▶ [Activity] Report, word for word, every line of the material that contains "information".

▶

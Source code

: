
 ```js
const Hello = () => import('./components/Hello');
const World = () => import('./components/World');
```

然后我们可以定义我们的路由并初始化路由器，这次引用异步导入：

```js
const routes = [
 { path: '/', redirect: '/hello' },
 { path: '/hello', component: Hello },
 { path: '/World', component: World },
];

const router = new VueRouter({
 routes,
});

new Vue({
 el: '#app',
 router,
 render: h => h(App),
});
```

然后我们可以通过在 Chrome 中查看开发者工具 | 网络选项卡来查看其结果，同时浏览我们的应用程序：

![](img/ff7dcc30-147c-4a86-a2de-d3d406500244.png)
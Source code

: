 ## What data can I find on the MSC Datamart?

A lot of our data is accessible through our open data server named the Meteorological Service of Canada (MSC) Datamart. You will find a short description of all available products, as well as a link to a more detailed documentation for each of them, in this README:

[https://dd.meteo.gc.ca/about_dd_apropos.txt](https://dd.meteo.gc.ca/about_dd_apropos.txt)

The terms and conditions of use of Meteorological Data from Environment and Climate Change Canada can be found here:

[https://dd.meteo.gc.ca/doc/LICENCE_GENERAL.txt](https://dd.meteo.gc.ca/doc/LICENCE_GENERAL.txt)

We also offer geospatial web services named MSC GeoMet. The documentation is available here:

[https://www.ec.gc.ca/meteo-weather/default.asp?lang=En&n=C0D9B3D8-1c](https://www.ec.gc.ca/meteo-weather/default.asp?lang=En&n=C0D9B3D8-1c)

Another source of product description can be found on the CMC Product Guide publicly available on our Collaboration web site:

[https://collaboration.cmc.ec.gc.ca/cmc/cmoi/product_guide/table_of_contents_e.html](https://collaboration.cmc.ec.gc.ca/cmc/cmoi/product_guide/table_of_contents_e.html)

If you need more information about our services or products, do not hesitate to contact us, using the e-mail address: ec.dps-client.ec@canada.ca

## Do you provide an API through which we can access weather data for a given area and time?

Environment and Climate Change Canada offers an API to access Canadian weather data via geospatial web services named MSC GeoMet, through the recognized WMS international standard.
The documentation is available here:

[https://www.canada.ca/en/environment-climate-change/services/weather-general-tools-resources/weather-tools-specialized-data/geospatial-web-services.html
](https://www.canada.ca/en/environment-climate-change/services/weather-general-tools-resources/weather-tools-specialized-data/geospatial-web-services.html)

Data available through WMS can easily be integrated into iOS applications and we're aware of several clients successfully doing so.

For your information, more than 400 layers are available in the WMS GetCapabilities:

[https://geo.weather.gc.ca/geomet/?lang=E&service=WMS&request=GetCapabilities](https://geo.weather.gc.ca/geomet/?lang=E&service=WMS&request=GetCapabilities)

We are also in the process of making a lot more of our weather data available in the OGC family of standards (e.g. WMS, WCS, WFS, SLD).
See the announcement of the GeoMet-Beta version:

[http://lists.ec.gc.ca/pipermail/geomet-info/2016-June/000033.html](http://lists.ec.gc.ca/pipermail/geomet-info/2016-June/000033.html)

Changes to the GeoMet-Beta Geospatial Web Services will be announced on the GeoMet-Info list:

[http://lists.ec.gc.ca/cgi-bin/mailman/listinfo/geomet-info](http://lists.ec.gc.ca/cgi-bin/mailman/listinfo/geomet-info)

◀

▶ [Response to this exercise]
If you need more information about our services or products, do not hesitate to contact us, using the e-mail address: ec.dps-client.ec@canada.ca
For your information, more than 400 layers are available in the WMS GetCapabilities:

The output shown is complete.